【 #サンクスシアター 4】『遭難フリーター』闇が生まれる瞬間を見た

遭難フリーター(2007)

監督:岩淵弘樹

評価:採点不能

おはようございます、チェ・ブンブンです。

MiniTheaterAIDのリターンである《サンクスシアター》の作品を物色していたら、ご飯を汚らしく貪り食う、強烈なヴィジュアルと邂逅した。『遭難フリーター』というらしい。これは必見だと思い観賞したのですが、『パラサイト 半地下の家族』で風刺される貧富の差の実例として怖いほどに自分の心に刺さった作品でした。

『遭難フリーター』あらすじ


大学卒業後、派遣社員としてプリンターの製造業に就くが、先の見えない将来への不安を抱える23歳の自分自身を映したセルフドキュメンタリー。
※サンクスシアターより引用

闇が生まれる瞬間を見た

2000年代の閉塞感は、当時小・中学生だった自分もよく覚えている。就職氷河期、失われた20年と呼ばれ、大人になることがまだ漠然としていた私ですら、「就職できるのだろうか?」という不安を抱えていた。本作の監督であり、主人公である岩淵弘樹はまさにその閉塞感の渦中にいた。若者の3人に1人が非正規雇用の時代。その30%の中に属し、キヤノンの工場でひたすら単純労働を強いられる彼が、東京へ行きたい、自分のしたい仕事をしたいという焦燥をカメラに吐露していく。キヤノンの工場内を隠し撮りしたであろギョッとする描写から始まり、そこから我々観客が思いもしなかった別の闇があぶり出されていく。

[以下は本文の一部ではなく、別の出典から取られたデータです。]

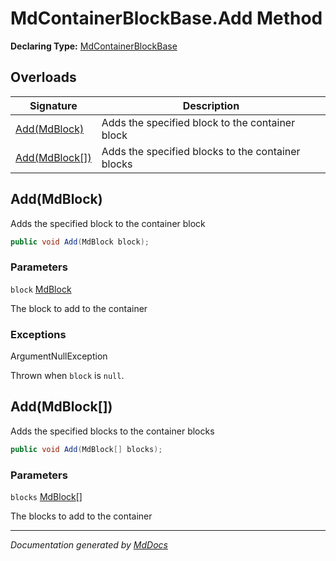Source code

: # MdContainerBlockBase.Add Method

**Declaring Type:** [MdContainerBlockBase](../index.md)

## Overloads

| Signature                       | Description                                       |
| ------------------------------- | ------------------------------------------------- |
| [Add(MdBlock)](#addmdblock)     | Adds the specified block to the container block   |
| [Add(MdBlock\[\])](#addmdblock) | Adds the specified blocks to the container blocks |

## Add(MdBlock)

Adds the specified block to the container block

```csharp
public void Add(MdBlock block);
```

### Parameters

`block`  [MdBlock](../../MdBlock/index.md)

The block to add to the container

### Exceptions

ArgumentNullException

Thrown when `block` is `null`.

## Add(MdBlock\[\])

Adds the specified blocks to the container blocks

```csharp
public void Add(MdBlock[] blocks);
```

### Parameters

`blocks`  [MdBlock](../../MdBlock/index.md)\[\]

The blocks to add to the container

___

*Documentation generated by [MdDocs](https://github.com/ap0llo/mddocs)*
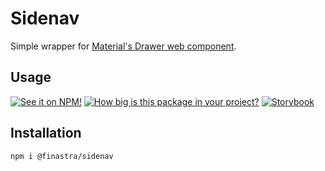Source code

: # Sidenav

Simple wrapper for [Material's Drawer web component](https://material-components.github.io/material-web/demos/drawer/).

## Usage

[![See it on NPM!](https://img.shields.io/npm/v/@finastra/sidenav?style=for-the-badge)](https://www.npmjs.com/package/@finastra/sidenav)
[![How big is this package in your project?](https://img.shields.io/bundlephobia/minzip/@finastra/sidenav?style=for-the-badge)](https://bundlephobia.com/result?p=@finastra/sidenav')
[![Storybook](https://shields.io/badge/-Play%20with%20this%20web%20component-2a0481?logo=storybook&style=for-the-badge)](https://finastra.github.io/finastra-design-system/?path=/story/components-sidenav--default)

## Installation
```
npm i @finastra/sidenav
```
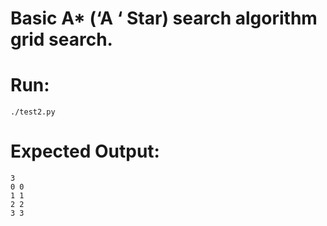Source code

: # Basic A* (‘A ‘ Star) search algorithm grid search.

# Run:

`./test2.py`


# Expected Output:

```
3
0 0
1 1
2 2
3 3
```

彼は旧友を訪ねて、インタビューをしていく。大手レコード会社の正社員となった男と居酒屋で呑むのだが、彼から「その仕事望んでやっているんでしょ?」、「仕事なんて山程あるのだから探せばいいじゃん」と説教を食らう。そして自分が「雑誌関係の仕事に就きたい」という想いが、漠然としていて完全に論破されてしまう。彼の心は徐々に壊れ始めていく。労働に関するデモに参加していくうちに、マスコミから貧しき若者代表へと仕立て上げられていく岩淵弘樹だったが、マスコミの自分を食い物にしていく様子や、まるで犯罪者のようにモザイクをかけられ放送される自分に嫌悪感を抱く。そして大学卒業後、正社員となり、手取り20万超えで働く友が「まあこのまんまでいいかな」と人生イージーモードな発言をしていることに憎悪を抱くようになるのだ。

『パラサイト 半地下の家族』では、階段の死角を巧みに利用し、富める者からは観測できない貧しき者の感情を捉えていた。富める者が貧しき者に憐れみをかけても、それは表面をなぞる程度だ。ここに登場する彼から見ての成功者は、別に貧しき者を見下している訳ではない。ただ、何気ない発言が貧しき者の心の闇を押し広げてしまっている。本作を観ると、かつて小説家のリービ英雄と「恵まれない者への寄付は有効かどうか?」を議論した際に、「金を与えるのは有効ではない。金を稼ぐ方法を教えることこそが有効だ。」と語り対立したのだが、あれは富める者の視点だった。変化しないと生き残れないとか、努力が足りない、自己責任で片付けられてしまいそうだし、一見正論に見えるのだが、それは変わろうとしてなかなか変われない人に対して憎悪を宿すだけだったのだ。

岩淵弘樹は後にWACKの『IDOL-あゝ無情-』を撮った。本作は未見であるが、予告編を観ると明らかにパワハラな現場を捉えていた。しかも、それは社会批判としてではなく、アイドル奮闘記として捉えているっぽかった。それと本作の関係を観察すると、恐ろしい闇が生まれる瞬間を見たような気がした。

私もよく会社の先輩後輩と話す中で「このボンボンめ」みたいなことを言われるし、かつて似たような闇を抱えるシネフィルと遭遇したことがある。自分がいつ闇持った人間が生まれる瞬間を作る手助けをしているかはわからない。それだけに、この映画のことは胸に刻んで、自分はラッキーだったんだと言い聞かせて生きてゆきたい。